Over the past two days the rescue coordination centre had overseen 450 rescues and all rescue requests in the 111 system had been completed, Hipkins said.
says the damage in Gisborne is extensive and there is “absolutely no doubt” that communities impacted are under enormous pressure.
Communication was incredibly difficult for some people and both fibre routes in and out of Gisborne had been damaged with engineers working to repair the damage as fast as they could, Hipkins said.
The government was trying to get hotspots and other temporary measures in place and 10 more Star Links were on their way to Gisborne. Five units have been delivered to Wairoa and Hawke’s Bay, with more on the way.
“We’ve been able to reach Wairoa and Hawke’s Bay by road today and SH2 to Gisborne has also been opened on a limited basis for convoys of emergency supplies including food, water and fuel.”

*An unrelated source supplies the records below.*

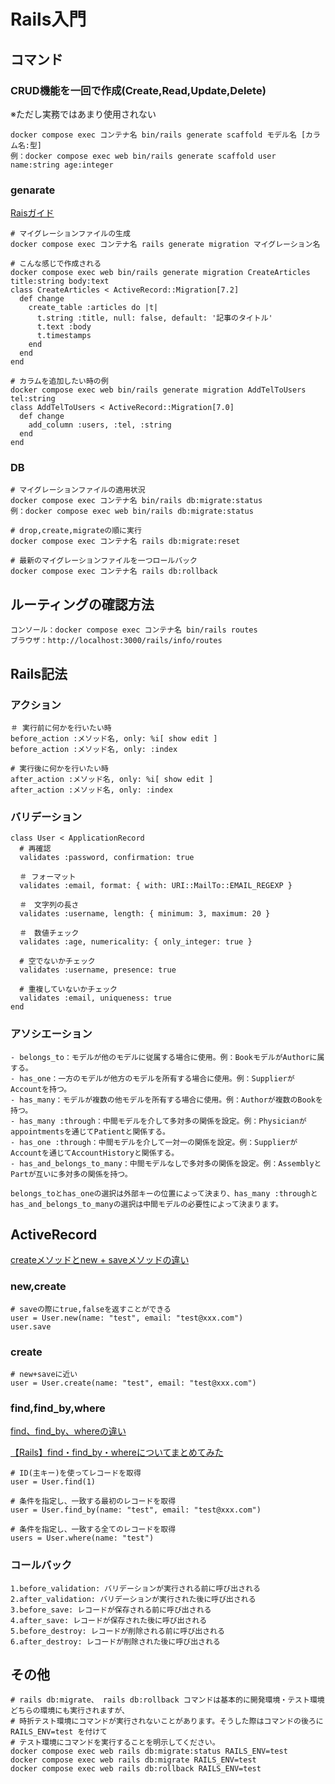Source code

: # Rails入門

## コマンド
### CRUD機能を一回で作成(Create,Read,Update,Delete)
※ただし実務ではあまり使用されない
```
docker compose exec コンテナ名 bin/rails generate scaffold モデル名 [カラム名:型]
例：docker compose exec web bin/rails generate scaffold user name:string age:integer
```

### genarate

[Raisガイド](https://railsguides.jp/active_record_migrations.html)

```
# マイグレーションファイルの生成
docker compose exec コンテナ名 rails generate migration マイグレーション名

# こんな感じで作成される
docker compose exec web bin/rails generate migration CreateArticles title:string body:text
class CreateArticles < ActiveRecord::Migration[7.2]
  def change
    create_table :articles do |t|
      t.string :title, null: false, default: '記事のタイトル'
      t.text :body
      t.timestamps
    end
  end
end

# カラムを追加したい時の例
docker compose exec web bin/rails generate migration AddTelToUsers tel:string
class AddTelToUsers < ActiveRecord::Migration[7.0]
  def change
    add_column :users, :tel, :string
  end
end
```

### DB
```
# マイグレーションファイルの適用状況
docker compose exec コンテナ名 bin/rails db:migrate:status
例：docker compose exec web bin/rails db:migrate:status

# drop,create,migrateの順に実行
docker compose exec コンテナ名 rails db:migrate:reset

# 最新のマイグレーションファイルを一つロールバック
docker compose exec コンテナ名 rails db:rollback
```

## ルーティングの確認方法
```
コンソール：docker compose exec コンテナ名 bin/rails routes
ブラウザ：http://localhost:3000/rails/info/routes
```

## Rails記法

### アクション

```
＃ 実行前に何かを行いたい時
before_action :メソッド名, only: %i[ show edit ]
before_action :メソッド名, only: :index
```

```
# 実行後に何かを行いたい時
after_action :メソッド名, only: %i[ show edit ]
after_action :メソッド名, only: :index
```

### バリデーション
```
class User < ApplicationRecord
  # 再確認
  validates :password, confirmation: true

  ＃ フォーマット
  validates :email, format: { with: URI::MailTo::EMAIL_REGEXP }

  ＃　文字列の長さ
  validates :username, length: { minimum: 3, maximum: 20 }

  ＃　数値チェック
  validates :age, numericality: { only_integer: true }

  # 空でないかチェック
  validates :username, presence: true

  # 重複していないかチェック
  validates :email, uniqueness: true
end
```

### アソシエーション
```
- belongs_to：モデルが他のモデルに従属する場合に使用。例：BookモデルがAuthorに属する。
- has_one：一方のモデルが他方のモデルを所有する場合に使用。例：SupplierがAccountを持つ。
- has_many：モデルが複数の他モデルを所有する場合に使用。例：Authorが複数のBookを持つ。
- has_many :through：中間モデルを介して多対多の関係を設定。例：Physicianがappointmentsを通じてPatientと関係する。
- has_one :through：中間モデルを介して一対一の関係を設定。例：SupplierがAccountを通じてAccountHistoryと関係する。
- has_and_belongs_to_many：中間モデルなしで多対多の関係を設定。例：AssemblyとPartが互いに多対多の関係を持つ。

belongs_toとhas_oneの選択は外部キーの位置によって決まり、has_many :throughとhas_and_belongs_to_manyの選択は中間モデルの必要性によって決まります。
```

## ActiveRecord
[createメソッドとnew + saveメソッドの違い](https://qiita.com/yamato1491038/items/d4045812a65d9eb98348)

### new,create
```
# saveの際にtrue,falseを返すことができる
user = User.new(name: "test", email: "test@xxx.com")
user.save
```

### create
```
# new+saveに近い
user = User.create(name: "test", email: "test@xxx.com")
```

### find,find_by,where
[find、find_by、whereの違い](https://qiita.com/tsuchinoko_run/items/f3926caaec461cfa1ca3)

[【Rails】find・find_by・whereについてまとめてみた](https://qiita.com/nakayuu07/items/3d5e2f8784b6f18186f2)
```
# ID(主キー)を使ってレコードを取得
user = User.find(1)

# 条件を指定し、一致する最初のレコードを取得 
user = User.find_by(name: "test", email: "test@xxx.com")

# 条件を指定し、一致する全てのレコードを取得
users = User.where(name: "test")
```

### コールバック
```
1.before_validation: バリデーションが実行される前に呼び出される
2.after_validation: バリデーションが実行された後に呼び出される
3.before_save: レコードが保存される前に呼び出される
4.after_save: レコードが保存された後に呼び出される
5.before_destroy: レコードが削除される前に呼び出される
6.after_destroy: レコードが削除された後に呼び出される
```

## その他
```
# rails db:migrate、 rails db:rollback コマンドは基本的に開発環境・テスト環境どちらの環境にも実行されますが、
# 時折テスト環境にコマンドが実行されないことがあります。そうした際はコマンドの後ろに RAILS_ENV=test を付けて
# テスト環境にコマンドを実行することを明示してください。
docker compose exec web rails db:migrate:status RAILS_ENV=test
docker compose exec web rails db:migrate RAILS_ENV=test
docker compose exec web rails db:rollback RAILS_ENV=test
```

Temporary supplies were on route and more would be arriving soon, he said.
“Fresh water is clearly an issue.”
The navy ships were ready to sail as needed.
The damage to roads in all areas was one of the most significant challenges and people in these areas were asked to minimise their own movements so supplies could get to where they were needed, Hipkins said.
“Encouragingly, every region now has an alternative route that allows us to get lifelines into them.”
“Everything possible is being done to bring back power to those areas that have been hard hit by the cyclone.”
The most recent information is that approximately 102,000 customers are without power across the upper North Island.
Gisborne is a particular focus at the moment.
Hipkins said the government had released $1 million as an immediate top up to the mayoral relief fund as the first step to help get immediate support to those who need it.
A further $1 million had been released to the Hawke’s Bay.
Earlier, Hipkins flew to Gisborne for his first in-person look at the scale of destruction from the cyclone.
Police are sending an additional 100 staff into Tairāwhiti and Hawke’s Bay areas.
The police eagle helicopter will be deployed tomorrow.
More to come…
National Emergency Management Agency advice:
- Put safety first. Don’t take any chances. Act quickly if you see rising water. Floods and flash floods can happen quickly. If you see rising water do not wait for official warnings. Head for higher ground and stay away from floodwater.
- Do not try to walk, play, swim, or drive in floodwater: even water just 15 centimetres deep can sweep you off your feet, and half a metre of water will carry away most vehicles.
- If you have evacuated, please stay where you are until you are given the all-clear to go home.
- If you don’t need to evacuate, support those who do by staying home, staying off roads and staying safe.
- If you are not able to contact your whānau in the heavily affected areas go to Police 105 website and complete the inquiry form or phone 105 and remember to update if you reconnect through other means.
- Throw away food and drinking water that has come into contact with floodwater as it is often contaminated and can make you sick.
- If you are without power eat the food from your fridge first, then your freezer. Then eat the food in the cupboard or your emergency kit.
- People should stay up to date with the forecasts from MetService and continue to follow the advice of civil defence and emergency services.
- A National State of Emergency is in place for an initial period of seven days and applies to regions that have declared a local State of Emergency.